Sam, father of Peter, four years: "They're made. We've never made special meals for him, always insisted that he try new foods, and as a result he eats everything. He loves fruits and vegetables."

Amy, mother of Michaela, five years, and Lily, three years: "It's both. It's personality, temperament. They're born that way and it just gets made worse, or not. When Michaela was a baby she would eat everything, then at two she wouldn't, and now she's starting to branch out again. Lily has always been more particular. She looks at a food first, asks a lot of questions before she'll try it. But let's face it, this is almost always about the parent, not the kid!"

True, perhaps, but since establishing parental guilt or innocence will not get us where we want to go, let's now move beyond bread and jam and look for solutions.


Beyond Bread and Jam
The good news is, what is true for a storybook badger is also true for children. In other words: This too shall pass. Most kids won't starve, since much of this conflict has nothing to do with actual hunger or intake of food, anyway!
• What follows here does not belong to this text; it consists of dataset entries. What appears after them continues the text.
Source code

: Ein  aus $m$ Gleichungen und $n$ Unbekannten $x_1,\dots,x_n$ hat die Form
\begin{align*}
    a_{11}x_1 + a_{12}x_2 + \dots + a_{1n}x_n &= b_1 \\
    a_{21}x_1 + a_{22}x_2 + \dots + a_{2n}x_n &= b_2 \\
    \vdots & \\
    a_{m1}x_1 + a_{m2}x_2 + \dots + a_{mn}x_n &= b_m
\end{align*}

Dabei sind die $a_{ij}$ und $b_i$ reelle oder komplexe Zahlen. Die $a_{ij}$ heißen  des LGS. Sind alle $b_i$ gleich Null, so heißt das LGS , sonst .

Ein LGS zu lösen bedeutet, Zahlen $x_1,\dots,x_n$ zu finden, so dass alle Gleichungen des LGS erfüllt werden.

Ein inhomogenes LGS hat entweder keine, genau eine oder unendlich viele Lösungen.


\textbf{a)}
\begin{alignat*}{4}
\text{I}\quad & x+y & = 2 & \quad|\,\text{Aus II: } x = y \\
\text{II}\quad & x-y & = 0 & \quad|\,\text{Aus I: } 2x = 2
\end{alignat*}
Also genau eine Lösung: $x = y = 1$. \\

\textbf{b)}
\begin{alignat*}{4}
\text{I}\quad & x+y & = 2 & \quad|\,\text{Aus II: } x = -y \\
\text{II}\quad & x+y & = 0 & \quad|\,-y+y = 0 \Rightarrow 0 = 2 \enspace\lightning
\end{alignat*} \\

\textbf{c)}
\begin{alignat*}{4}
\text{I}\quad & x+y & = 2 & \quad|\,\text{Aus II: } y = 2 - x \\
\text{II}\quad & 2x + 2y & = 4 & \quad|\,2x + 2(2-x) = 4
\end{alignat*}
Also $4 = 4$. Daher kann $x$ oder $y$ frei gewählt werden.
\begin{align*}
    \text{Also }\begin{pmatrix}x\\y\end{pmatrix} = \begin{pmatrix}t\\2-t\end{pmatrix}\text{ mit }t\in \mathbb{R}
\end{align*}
Picky eating often represents a child's desire to exert control (which is why we see so much of it during the toddler years). There are simple things we can do to encourage good eating habits, but only if we are willing to stop micro-managing the intake of every morsel. A few simple suggestions:

1. Don't barter, plead, or make deals involving food. Drawing connections between eating and good or bad behavior ("Good girls who eat their carrots get ice cream") sets up a dynamic that can prove to be disastrous in adulthood ("I'm entitled to eat this entire bag of cookies because I won the new account" or conversely, "because I'm feeling anxious or unloved.")

2. Limit or ban the amount of junk food and sweets kept in the house. New York Times' health columnist, Jane Brody writes that she never kept candy, chips, soda, or ice cream at home when her kids were growing up. Instead, she gave them money once a week to go out and buy their own goodies. This had the effect of restricting their access to foods void of nutrition, but without complete deprivation. Similarly, you can cross frozen fries (loaded with hydrogenated oils!) off your shopping list, but build in a visit to a fast-food emporium instead.

3. Choices, choices, choices. Since picky eating is often a power play-- "I refuse to eat what you say I must" -- you can increase the chances that kids will make healthy food choices by spreading the dining room table with a myriad options. Instead of meatloaf, for instance, serve "make your own" tacos and let kids "build" their own dinner, choosing whether or not to add cheese, tomatoes, or lettuce. Replace a single salad with a colorful platter of cut-up veggies, including baby carrots, pea pods, celery, and red and yellow peppers, perhaps with a selection of dipping sauces (nothing fancy, dressing out of a few bottles with do!) Fondue, now back in vogue as a chic dinner-party option, is great fun for kids because eating becomes an engaging activity.

4. Read labels. Think that six-pack of applesauce is a healthy snack choice? Chances are it's low fat or fat-free, but most likely packed with sugar and utterly devoid of nutrients. Then again, juice boxes that seem surprisingly devoid of vitamin C may have added calcium. With heavily processed foods, it's impossible to make assumptions. Check the ingredients.

5. Be realistic about portions, mindful of hunger. Two-year-olds, for example, should get one-quarter to one-third of an adult's food portion. That's not a lot, and yet another reason not to force-feed by demanding "four more bites." Kids need to learn to eat in response to hunger cues, not because you say so.

6. Be sneaky. There's something to be said for "what they don't know won't hurt them." Soft tofu or cooked vegetables can be pureed and added to tomato sauce. Finely chopped spinach or broccoli can be mixed into ricotta cheese when stuffing shells. Add unsweetened applesauce or shredded carrots to muffins.

7. Be patient. Good eating habits are built over time. Nutritionists and pediatricians say you should consider your child's nutritional intake over the course of a week, not a day. Leaving aside economic variables, most children with access to enough food will get enough of what they need to be healthy.